The total spending on energy and minerals management would be $177.4 million, up from $166 million included in the 2017 continuing budget resolution, and full-time equivalent employees would increase from 1,101 to 1,134.

Those increases come despite a greater-than-50-percent cut in the management of lands for renewable energy and other mineral resources, according to the BLM’s budget justifications document.

The budget request “funds an ‘all of the above’ energy development approach to fulfill the administration’s promises to facilitate domestic energy production, generate revenue, and support jobs in the energy sector,” the agency says in its request.

Oil, natural gas, coal, and other minerals generate the highest revenue from any uses of federal lands from royalties, rents, bonuses, sales and fees, the agency noted.

Still, lands managed by the bureau are small players in the new energy economy, the BLM said.

Sales volumes from federal onshore lands accounted for 9 percent of the nation’s natural gas production and 5 percent of oil in 2016. Federal coal accounted for 41 percent of the nation’s production and federal lands provided 40 percent of the nation’s geothermal capacity, the bureau said.
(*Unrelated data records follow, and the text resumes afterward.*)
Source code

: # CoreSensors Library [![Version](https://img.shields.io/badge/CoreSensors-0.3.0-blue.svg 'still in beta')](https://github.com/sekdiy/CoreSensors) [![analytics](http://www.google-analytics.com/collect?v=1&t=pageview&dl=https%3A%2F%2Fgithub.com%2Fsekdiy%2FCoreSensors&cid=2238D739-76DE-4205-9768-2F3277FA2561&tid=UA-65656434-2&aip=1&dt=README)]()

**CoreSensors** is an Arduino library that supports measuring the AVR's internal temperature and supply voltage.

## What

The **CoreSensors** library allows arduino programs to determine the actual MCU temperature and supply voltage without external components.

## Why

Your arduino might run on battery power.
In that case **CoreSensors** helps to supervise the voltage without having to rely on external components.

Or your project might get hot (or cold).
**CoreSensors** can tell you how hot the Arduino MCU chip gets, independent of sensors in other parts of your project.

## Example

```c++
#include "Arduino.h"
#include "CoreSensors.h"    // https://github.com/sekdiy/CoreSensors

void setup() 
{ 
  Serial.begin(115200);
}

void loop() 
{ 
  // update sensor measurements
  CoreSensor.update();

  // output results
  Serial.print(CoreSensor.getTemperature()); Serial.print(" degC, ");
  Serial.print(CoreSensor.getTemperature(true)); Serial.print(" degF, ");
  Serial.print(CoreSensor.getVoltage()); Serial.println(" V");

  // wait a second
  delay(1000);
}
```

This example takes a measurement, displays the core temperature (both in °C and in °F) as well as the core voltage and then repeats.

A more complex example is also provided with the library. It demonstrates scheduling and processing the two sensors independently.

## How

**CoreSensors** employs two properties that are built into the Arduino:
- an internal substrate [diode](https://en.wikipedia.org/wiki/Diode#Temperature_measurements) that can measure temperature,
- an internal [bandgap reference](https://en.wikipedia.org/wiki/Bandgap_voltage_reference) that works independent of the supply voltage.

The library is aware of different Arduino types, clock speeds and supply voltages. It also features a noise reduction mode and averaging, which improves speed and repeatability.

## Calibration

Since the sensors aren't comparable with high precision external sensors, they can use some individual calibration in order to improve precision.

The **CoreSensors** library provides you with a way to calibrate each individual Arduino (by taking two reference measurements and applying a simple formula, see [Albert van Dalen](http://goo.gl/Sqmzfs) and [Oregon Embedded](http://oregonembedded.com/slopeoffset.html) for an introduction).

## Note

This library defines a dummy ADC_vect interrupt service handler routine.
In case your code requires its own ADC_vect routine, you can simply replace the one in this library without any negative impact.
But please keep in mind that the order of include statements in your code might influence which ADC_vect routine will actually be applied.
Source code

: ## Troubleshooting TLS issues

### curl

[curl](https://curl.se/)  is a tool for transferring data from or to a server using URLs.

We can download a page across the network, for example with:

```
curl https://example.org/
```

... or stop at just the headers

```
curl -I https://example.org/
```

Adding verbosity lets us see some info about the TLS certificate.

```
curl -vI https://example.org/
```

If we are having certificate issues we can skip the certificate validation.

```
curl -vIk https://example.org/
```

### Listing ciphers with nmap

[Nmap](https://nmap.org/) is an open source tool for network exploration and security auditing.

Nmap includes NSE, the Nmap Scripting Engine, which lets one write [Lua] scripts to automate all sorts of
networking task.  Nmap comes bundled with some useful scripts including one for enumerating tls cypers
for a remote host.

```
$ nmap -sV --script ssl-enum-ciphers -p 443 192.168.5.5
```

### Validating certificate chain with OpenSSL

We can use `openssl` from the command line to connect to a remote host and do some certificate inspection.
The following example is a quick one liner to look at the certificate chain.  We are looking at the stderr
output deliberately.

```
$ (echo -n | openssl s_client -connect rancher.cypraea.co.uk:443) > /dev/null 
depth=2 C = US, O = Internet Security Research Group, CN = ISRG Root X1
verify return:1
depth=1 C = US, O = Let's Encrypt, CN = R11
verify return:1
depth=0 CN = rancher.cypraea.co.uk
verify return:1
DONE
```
The budget proposal calls for the addition of $16 million and 82 full-time equivalent positions to handle drill-permit applications and related work.

It also anticipates an increase in spending on onshore inspections from just under $48 million to $48.4 million with a 17-employee decrease.

The proposal forecasts 3,902 drill-permit applications and approving 3,833 in 2018.

The budget proposal “recognizes that significant production potential is not being fully exploited or optimally utilized,” the BLM said.

BLM’s budget proposal also addresses a Government Accountability Office report that the Interior Department had no reasonable assurance it was collecting a fair share of revenue from oil and gas produced from federal lands.

The agency has “adjusted its workload priorities to place an emphasis on the recommendations” of the GAO and other agencies, the document says.

The BLM anticipates spending $8 million in new funding and 48 new employees in its coal-management program. Federal coal in 2016 accounted for 30 percent of the nation’s generation and accounted for 41 percent of all domestic production.

The coal-management program is proposed to have a $19 million budget with 117 employees, up from a $10.8 million budget and 69 employees in the current spending plan.

The renewable-energy management program would see a budget reduction of $13 million with 65 fewer FTEs, leaving the program with a $16.3 million budget and 56 employees.

The BLM “will continue the permitting of renewable-energy development on public lands as part of the administration’s ‘America First Energy Strategy’ and the ‘all of the above’ energy development approach,” the agency said.